RIAA Spokesman Declares DRM, Self Dead
Interesting. More accurately, however, DRM is undead, a deceased business model which will continue to behave as if legally alive until incinerated. The Recording Industry Association of America, the very folks who helped craft the DMCA (Digital Millenium Copyright Act) might better have questioned the wisdom of suing senior citizens whose grandchildren copy DVDs. And going after universities? Oooom. Big No-No. The RIAA's high-water moment came in 2006, when it won a court ruling which declared all online file-sharing illegal.
iTunes may have scrapped DRM, but the heart of what constitutes digital ownership remains dark. Under the DMCA (which I was forced to read while strapped down in a Microsoft "therapy" center, metal eye-lid claws clamped firmly in place), when you buy something and download it to your machine, you do not own it.

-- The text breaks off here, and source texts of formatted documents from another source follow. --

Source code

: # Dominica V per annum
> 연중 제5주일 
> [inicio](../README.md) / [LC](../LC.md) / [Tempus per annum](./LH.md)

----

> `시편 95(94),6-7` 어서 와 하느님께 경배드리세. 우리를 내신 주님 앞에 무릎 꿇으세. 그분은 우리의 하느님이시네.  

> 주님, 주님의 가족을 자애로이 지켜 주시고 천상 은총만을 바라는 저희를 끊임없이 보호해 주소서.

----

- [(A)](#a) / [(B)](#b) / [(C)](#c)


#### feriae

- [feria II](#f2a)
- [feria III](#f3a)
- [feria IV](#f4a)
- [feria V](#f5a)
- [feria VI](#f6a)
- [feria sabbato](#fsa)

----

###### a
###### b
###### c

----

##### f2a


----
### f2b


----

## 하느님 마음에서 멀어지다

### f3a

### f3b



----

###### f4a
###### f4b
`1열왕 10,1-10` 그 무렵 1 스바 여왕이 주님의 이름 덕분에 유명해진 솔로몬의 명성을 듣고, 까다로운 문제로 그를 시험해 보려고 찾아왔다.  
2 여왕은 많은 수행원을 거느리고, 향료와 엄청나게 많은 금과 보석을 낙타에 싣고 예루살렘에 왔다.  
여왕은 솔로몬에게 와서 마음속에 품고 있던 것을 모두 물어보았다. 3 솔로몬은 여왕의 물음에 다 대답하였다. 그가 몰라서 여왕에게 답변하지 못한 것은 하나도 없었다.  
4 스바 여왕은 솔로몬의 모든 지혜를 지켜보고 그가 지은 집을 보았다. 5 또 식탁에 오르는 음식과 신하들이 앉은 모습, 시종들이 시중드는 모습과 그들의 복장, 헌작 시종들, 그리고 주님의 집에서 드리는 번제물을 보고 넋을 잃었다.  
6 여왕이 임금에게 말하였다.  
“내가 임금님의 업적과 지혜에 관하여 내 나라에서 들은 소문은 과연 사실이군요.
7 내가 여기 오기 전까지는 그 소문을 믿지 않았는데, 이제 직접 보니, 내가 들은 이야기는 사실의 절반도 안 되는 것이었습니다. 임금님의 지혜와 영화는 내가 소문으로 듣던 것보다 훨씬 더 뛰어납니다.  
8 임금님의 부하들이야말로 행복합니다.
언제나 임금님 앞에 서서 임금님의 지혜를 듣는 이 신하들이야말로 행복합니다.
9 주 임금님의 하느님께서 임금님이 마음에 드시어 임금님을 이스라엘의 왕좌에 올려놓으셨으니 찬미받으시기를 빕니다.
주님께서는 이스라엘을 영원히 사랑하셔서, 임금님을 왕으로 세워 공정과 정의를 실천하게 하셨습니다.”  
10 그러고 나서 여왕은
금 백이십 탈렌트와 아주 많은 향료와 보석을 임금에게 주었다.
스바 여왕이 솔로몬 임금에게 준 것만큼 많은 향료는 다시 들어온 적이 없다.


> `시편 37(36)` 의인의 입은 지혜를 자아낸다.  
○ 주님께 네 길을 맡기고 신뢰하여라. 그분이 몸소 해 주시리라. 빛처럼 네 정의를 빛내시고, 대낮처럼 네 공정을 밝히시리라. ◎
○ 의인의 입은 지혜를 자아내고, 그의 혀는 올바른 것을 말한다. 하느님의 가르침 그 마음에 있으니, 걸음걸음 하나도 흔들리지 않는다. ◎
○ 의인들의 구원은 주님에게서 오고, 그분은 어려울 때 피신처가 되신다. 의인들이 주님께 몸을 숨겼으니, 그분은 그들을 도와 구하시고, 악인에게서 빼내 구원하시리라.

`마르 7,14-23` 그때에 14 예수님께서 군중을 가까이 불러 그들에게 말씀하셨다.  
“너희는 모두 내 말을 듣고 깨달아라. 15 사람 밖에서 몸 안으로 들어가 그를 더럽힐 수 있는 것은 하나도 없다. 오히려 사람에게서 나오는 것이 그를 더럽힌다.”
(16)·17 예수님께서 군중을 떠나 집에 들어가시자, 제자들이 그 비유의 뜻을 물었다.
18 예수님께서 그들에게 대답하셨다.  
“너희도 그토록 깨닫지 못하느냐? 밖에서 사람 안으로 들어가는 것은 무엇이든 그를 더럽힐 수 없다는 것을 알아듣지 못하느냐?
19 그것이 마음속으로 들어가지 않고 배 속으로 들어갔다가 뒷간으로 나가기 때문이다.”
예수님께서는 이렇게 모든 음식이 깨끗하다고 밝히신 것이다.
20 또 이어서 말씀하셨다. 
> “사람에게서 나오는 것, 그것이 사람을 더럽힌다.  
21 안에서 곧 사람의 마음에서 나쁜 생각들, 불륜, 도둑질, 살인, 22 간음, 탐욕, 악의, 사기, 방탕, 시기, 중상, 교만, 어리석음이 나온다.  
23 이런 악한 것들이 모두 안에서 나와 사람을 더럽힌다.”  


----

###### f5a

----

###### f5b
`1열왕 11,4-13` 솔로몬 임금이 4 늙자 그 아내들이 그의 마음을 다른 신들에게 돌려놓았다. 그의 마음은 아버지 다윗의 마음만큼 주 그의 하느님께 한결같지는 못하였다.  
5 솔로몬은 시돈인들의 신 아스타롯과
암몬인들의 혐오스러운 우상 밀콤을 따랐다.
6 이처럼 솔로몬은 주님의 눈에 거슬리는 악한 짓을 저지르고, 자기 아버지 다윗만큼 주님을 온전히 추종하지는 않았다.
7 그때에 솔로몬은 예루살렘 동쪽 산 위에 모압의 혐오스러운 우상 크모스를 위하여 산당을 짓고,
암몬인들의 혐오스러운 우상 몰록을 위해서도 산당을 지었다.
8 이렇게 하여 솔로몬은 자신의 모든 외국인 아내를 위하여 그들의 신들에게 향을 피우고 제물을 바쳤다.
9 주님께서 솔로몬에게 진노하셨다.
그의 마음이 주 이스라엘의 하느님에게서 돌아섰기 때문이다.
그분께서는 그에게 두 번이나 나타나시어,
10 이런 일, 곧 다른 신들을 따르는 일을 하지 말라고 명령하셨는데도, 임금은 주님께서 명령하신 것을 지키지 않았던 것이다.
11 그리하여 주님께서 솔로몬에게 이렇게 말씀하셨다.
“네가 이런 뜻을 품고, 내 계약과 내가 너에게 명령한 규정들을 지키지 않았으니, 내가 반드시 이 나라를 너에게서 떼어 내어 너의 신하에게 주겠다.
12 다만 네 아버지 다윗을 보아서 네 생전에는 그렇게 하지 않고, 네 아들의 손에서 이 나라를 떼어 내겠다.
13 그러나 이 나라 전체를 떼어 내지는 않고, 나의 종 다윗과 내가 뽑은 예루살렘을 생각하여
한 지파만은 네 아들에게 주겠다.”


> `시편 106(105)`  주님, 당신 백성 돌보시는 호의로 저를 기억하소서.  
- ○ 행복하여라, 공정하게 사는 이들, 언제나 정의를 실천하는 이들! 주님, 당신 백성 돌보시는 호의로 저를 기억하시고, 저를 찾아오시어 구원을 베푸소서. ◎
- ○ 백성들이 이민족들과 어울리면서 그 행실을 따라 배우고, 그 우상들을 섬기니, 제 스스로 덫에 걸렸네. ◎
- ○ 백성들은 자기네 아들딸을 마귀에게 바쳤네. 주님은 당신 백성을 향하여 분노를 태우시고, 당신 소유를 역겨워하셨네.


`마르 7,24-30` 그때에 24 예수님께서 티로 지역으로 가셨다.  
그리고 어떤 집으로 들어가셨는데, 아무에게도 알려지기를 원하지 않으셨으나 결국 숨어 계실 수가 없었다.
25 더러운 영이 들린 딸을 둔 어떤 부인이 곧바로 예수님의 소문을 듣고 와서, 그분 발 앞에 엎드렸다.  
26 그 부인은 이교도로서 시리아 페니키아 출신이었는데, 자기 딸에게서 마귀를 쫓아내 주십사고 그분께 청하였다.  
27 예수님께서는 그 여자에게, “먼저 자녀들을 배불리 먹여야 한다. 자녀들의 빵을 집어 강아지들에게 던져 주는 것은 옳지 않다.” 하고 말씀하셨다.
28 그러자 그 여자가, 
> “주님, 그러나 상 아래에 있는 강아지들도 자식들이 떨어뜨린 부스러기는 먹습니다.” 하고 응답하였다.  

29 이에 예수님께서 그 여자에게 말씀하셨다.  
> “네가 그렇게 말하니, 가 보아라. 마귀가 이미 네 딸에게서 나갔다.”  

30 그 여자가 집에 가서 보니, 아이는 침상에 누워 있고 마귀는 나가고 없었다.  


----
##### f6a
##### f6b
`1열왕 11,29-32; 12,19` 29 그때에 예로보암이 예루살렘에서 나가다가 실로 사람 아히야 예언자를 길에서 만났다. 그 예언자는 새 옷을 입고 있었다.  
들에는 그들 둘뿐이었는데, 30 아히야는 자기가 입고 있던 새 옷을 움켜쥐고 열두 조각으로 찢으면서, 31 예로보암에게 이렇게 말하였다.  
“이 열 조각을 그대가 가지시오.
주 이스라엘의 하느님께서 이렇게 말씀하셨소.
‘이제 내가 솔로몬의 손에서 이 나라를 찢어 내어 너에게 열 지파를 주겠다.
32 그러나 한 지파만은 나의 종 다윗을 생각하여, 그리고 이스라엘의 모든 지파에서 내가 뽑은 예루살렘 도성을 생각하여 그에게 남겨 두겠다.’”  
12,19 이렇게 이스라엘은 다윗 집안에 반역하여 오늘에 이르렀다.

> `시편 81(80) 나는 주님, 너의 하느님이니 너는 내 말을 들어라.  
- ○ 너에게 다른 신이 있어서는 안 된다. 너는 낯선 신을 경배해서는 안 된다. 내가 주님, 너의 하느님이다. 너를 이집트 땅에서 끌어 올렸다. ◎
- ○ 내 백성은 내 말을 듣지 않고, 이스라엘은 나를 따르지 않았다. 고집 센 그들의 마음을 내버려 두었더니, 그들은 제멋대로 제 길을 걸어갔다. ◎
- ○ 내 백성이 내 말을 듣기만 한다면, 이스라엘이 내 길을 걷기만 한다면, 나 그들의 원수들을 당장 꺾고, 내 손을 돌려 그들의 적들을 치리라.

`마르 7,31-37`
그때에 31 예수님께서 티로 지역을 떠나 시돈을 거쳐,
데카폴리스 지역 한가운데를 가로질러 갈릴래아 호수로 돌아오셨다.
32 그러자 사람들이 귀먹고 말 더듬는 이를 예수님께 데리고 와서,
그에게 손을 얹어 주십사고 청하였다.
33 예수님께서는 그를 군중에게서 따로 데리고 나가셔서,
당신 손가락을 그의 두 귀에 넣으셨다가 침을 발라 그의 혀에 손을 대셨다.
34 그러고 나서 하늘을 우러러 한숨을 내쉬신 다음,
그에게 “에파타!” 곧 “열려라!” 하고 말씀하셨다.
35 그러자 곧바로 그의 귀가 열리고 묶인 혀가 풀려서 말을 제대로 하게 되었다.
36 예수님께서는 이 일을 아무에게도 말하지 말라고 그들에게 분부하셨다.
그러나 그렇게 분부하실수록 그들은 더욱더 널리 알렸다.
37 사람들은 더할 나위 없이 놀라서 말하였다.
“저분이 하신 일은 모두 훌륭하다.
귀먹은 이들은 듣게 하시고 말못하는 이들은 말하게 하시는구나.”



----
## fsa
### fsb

You have merely secured the rights to use it under certain conditions. Thus can Amazon brotherfully erase George Orwell's 1984 from its Kindle e-readers, without notice, redress, nor mindfulness to all that is holy and good. Surprisingly, the definitions of book ownership used to be similarly constrained before rights to loan and even re-sell were won. Via Daily Tech:
The RIAA is one of the most controversial corporate organizations in America. It has carried out a prolific lawsuit campaign against file sharers, including its record $1.92M USD judgment against Jammie Thomas-Rasset. It has also taken other less high-profile, but equally contentious positions including declaring making CD backup copies of legal bought works "stealing" and supporting Digital Rights Management (DRM), a means of trying to prevent individuals from copying digital works for backup or other purposes.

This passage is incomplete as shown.